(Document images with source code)
########################################
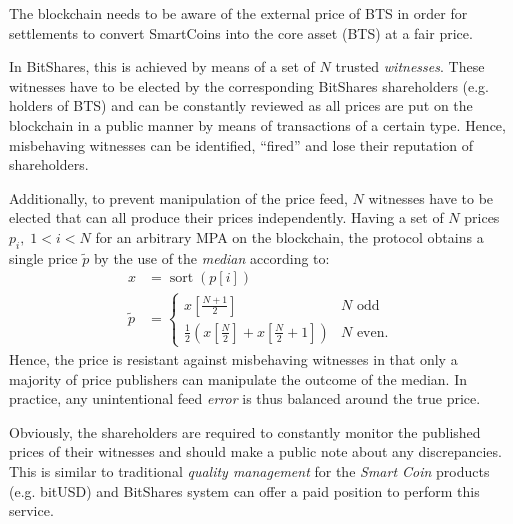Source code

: \label{sec:feeds}

The blockchain needs to be aware of the external price of BTS in order for
settlements to convert SmartCoins into the core asset (BTS) at a fair price.

In BitShares, this is achieved by means of a set of $N$ trusted
\emph{witnesses}. These witnesses have to be elected by the corresponding
BitShares shareholders (e.g. holders of BTS) and can be constantly reviewed as
all prices are put on the blockchain in a public manner by means of
transactions of a certain type. Hence, misbehaving witnesses can be identified,
``fired'' and lose their reputation of shareholders.

Additionally, to prevent manipulation of the price feed, $N$ witnesses have to
be elected that can all produce their prices independently. Having a set of $N$
prices $p_i,\;1<i<N$ for an arbitrary MPA on the blockchain, the protocol
obtains a single price $\tilde{p}$ by the use of the \emph{median} according
to:
\begin{align}
 x &= \operatorname{sort}(p[i])\\
 \tilde p &=\begin{cases}
   x[\frac{N+1}{2}]                                               & N \text{ odd}\\
   \frac {1}{2}\left(x[{\frac{N}{2}}] + x[\frac{N}{2} + 1]\right) & N \text{ even.}
 \end{cases}
\end{align}
Hence, the price is resistant against misbehaving witnesses in that only a
majority of price publishers can manipulate the outcome of the median. In
practice, any unintentional feed \emph{error} is thus balanced around the true
price. %

Obviously, the shareholders are required to constantly monitor the published
prices of their witnesses and should make a public note about any
discrepancies. This is similar to traditional \emph{quality management} for the
\emph{Smart Coin} products (e.g. bitUSD) and BitShares system can offer a paid
position to perform this service.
########################################
[Task details] Transcribe, exactly and without additions, the lines of the records above, beginning with the line that contains "transactions of a" and ending with the line that contains "prices $p_i,\;1<i<N$ for", both included.

[Response to this task]
transactions of a certain type. Hence, misbehaving witnesses can be identified,
``fired'' and lose their reputation of shareholders.

Additionally, to prevent manipulation of the price feed, $N$ witnesses have to
be elected that can all produce their prices independently. Having a set of $N$
prices $p_i,\;1<i<N$ for an arbitrary MPA on the blockchain, the protocol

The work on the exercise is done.